Zanim Holender zaczął przeciągać na swoją stronę Księżyca piłkarzy, zaprosił tam Nikolausa von Doetinchema. Młody Niemiec, dyrektor polskiego oddziału firmy marketingowej SportFive, pomagał PZPN znaleźć następcę Pawła Janasa i po pierwszej rozmowie z Beenhakkerem wiedział, że to jest ktoś, kogo szukał.
Nie ze względu na życiorys, a w nim trzy tytuły mistrza Hiszpanii z Realem, ale ten błysk w oku, zapał i ciekawość świata, które bardziej pasowały do rówieśnika von Doetinchema niż 64-latka, który zwiedził już pół świata i przeżył prawie wszystko.
Był przełom czerwca i lipca 2006 r. Mistrzostwa w Niemczech jeszcze trwały, ale już bez Polaków, wkrótce miały ruszyć eliminacje Euro w grupie, w której nikt nie dawał nam szans na awans. Kibice chcieli wreszcie trenera z zagranicy, prezes Michał Listkiewicz chciał mieć spokój.

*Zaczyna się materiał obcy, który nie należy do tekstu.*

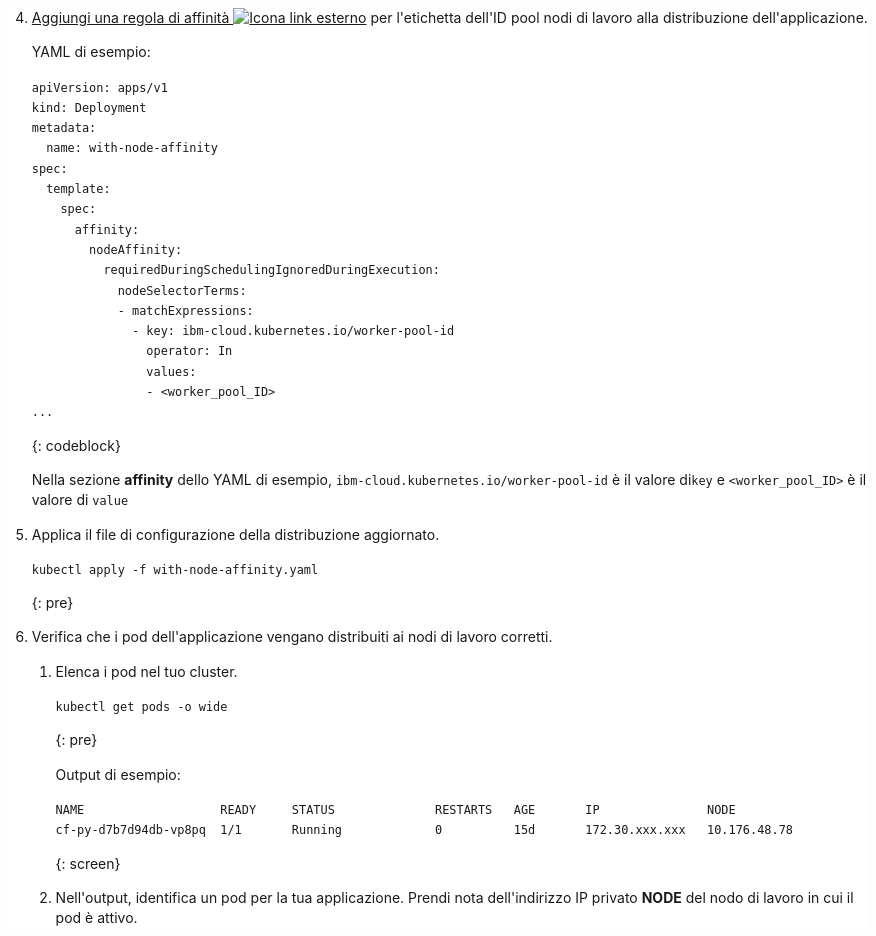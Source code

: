 4. [Aggiungi una regola di affinità ![Icona link esterno](../icons/launch-glyph.svg "Icona link esterno")](https://kubernetes.io/docs/concepts/configuration/assign-pod-node/#node-affinity-beta-feature) per l'etichetta dell'ID pool nodi di lavoro alla distribuzione dell'applicazione.

    YAML di esempio:

    ```
    apiVersion: apps/v1
    kind: Deployment
    metadata:
      name: with-node-affinity
    spec:
      template:
        spec:
          affinity:
            nodeAffinity:
              requiredDuringSchedulingIgnoredDuringExecution:
                nodeSelectorTerms:
                - matchExpressions:
                  - key: ibm-cloud.kubernetes.io/worker-pool-id
                    operator: In
                    values:
                    - <worker_pool_ID>
    ...
    ```
    {: codeblock}

    Nella sezione **affinity** dello YAML di esempio, `ibm-cloud.kubernetes.io/worker-pool-id` è il valore di`key` e `<worker_pool_ID>` è il valore di `value`

5. Applica il file di configurazione della distribuzione aggiornato.
    ```
    kubectl apply -f with-node-affinity.yaml
    ```
    {: pre}

6. Verifica che i pod dell'applicazione vengano distribuiti ai nodi di lavoro corretti.

    1. Elenca i pod nel tuo cluster.
        ```
        kubectl get pods -o wide
        ```
        {: pre}

        Output di esempio:
        ```
        NAME                   READY     STATUS              RESTARTS   AGE       IP               NODE
        cf-py-d7b7d94db-vp8pq  1/1       Running             0          15d       172.30.xxx.xxx   10.176.48.78
        ```
        {: screen}

    2. Nell'output, identifica un pod per la tua applicazione. Prendi nota dell'indirizzo IP privato **NODE** del nodo di lavoro in cui il pod è attivo.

0 - żaden piłkarz nie wystąpił we wszystkich 19 spotkaniach za kadencji Beenhakkera
Kandydatów było kilku, ale Beenhakker trzymał najmocniejsze karty. Z Trynidadem i Tobago pokazał właśnie, jak wprowadzić do finałów mistrzostw świata najmniejsze państwo, jakie kiedykolwiek w nich grało. Miał głośne nazwisko, w Polsce dobrych znajomych – Jana de Zeeuwa i Bogusława Kaczmarka – a do tego był tani. 600 tysięcy euro rocznej pensji mogło szokować polskich trenerów, ale dla większości kandydatów z zagranicy nie było propozycją, którą przyjmuje się bez namysłu.